Commentaire de C. trav. Bruxelles, 15 novembre 2021, R.G. 2019/AB/509

Mis en ligne le lundi 27 juin 2022


Cour du travail de Bruxelles, 15 novembre 2021, R.G. 2019/AB/509

Terra Laboris

Dans un arrêt du 15 novembre 2021, la Cour du travail de Bruxelles conclut à l’illégalité de l’article 59 de l’arrêté royal du 21 décembre 1971 tel qu’il a été remplacé par l’article 36 de l’arrêté royal du 10 décembre 1987, la section de législation du Conseil d’Etat n’ayant pas été consultée.
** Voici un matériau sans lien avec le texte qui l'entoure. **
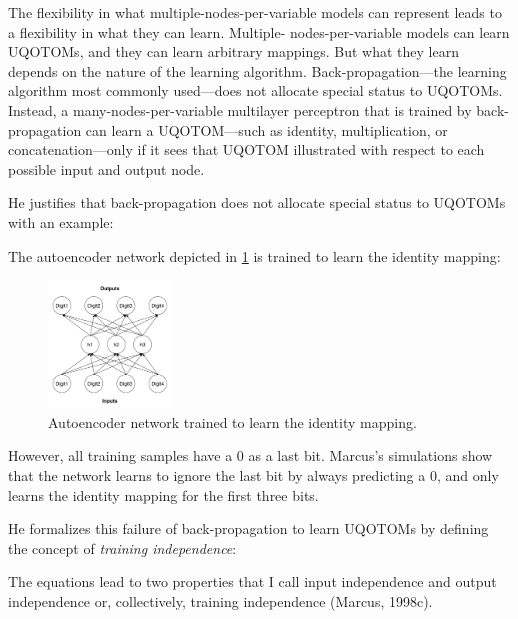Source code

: \documentclass[../../main.tex]{subfiles}
\begin{document}
\begin{citecallout}
    The flexibility in what multiple-nodes-per-variable models
    can represent leads to a flexibility in what they can learn. Multiple-
    nodes-per-variable models can learn UQOTOMs, and they can learn
    arbitrary mappings. But what they learn depends on the nature of the
    learning algorithm. Back-propagation—the learning algorithm most
    commonly used—does not allocate special status to UQOTOMs. Instead, a many-nodes-per-variable multilayer perceptron that is trained
    by back-propagation can learn a UQOTOM—such as identity, multiplication, or concatenation—only if it sees that UQOTOM illustrated with
    respect to each possible input and output node.
\end{citecallout}

He justifies that back-propagation does not allocate special status to UQOTOMs with an example:

\begin{example}
    The autoencoder network depicted in \ref{fig:identity_autoencoder} is trained to learn the identity mapping:

    \begin{figure}[H]
        \centering
        \includegraphics[width=0.3\textwidth]{chapters/relations_between_variables/network.png}
        \caption{Autoencoder network trained to learn the identity mapping.}
        \label{fig:identity_autoencoder}
    \end{figure}

    However, all training samples have a 0 as a last bit. Marcus's simulations show that the network learns to ignore the last bit by always predicting a 0, and only learns the identity mapping for the first three bits.
\end{example}

He formalizes this failure of back-propagation to learn UQOTOMs by defining the concept of \emph{training independence}:

\begin{citecallout}
    The equations lead to two properties that I call input independence and
    output independence or, collectively, training independence (Marcus, 1998c).
\end{citecallout}
\end{document}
La cour annule en conséquence une décision imposant une cotisation d’affiliation d’office sur la base de cette disposition.

Les faits

FEDRIS avait notifié à une petite société sa décision de procéder à son affiliation d’office en raison de l’occupation de personnel sans couverture d’assurance. La période allait du 1er octobre 2009 au 25 juillet 2010 (la société ayant régularisé sa situation pour la période ultérieure). Une cotisation d’office de l’ordre de 8.350 euros était réclamée. La notification précisait que l’affiliation d’office n’équivalait pas au paiement de la prime d’assurance mais constituait une sanction et qu’elle était fixée forfaitairement, des précisions étant données quant au mode de calcul.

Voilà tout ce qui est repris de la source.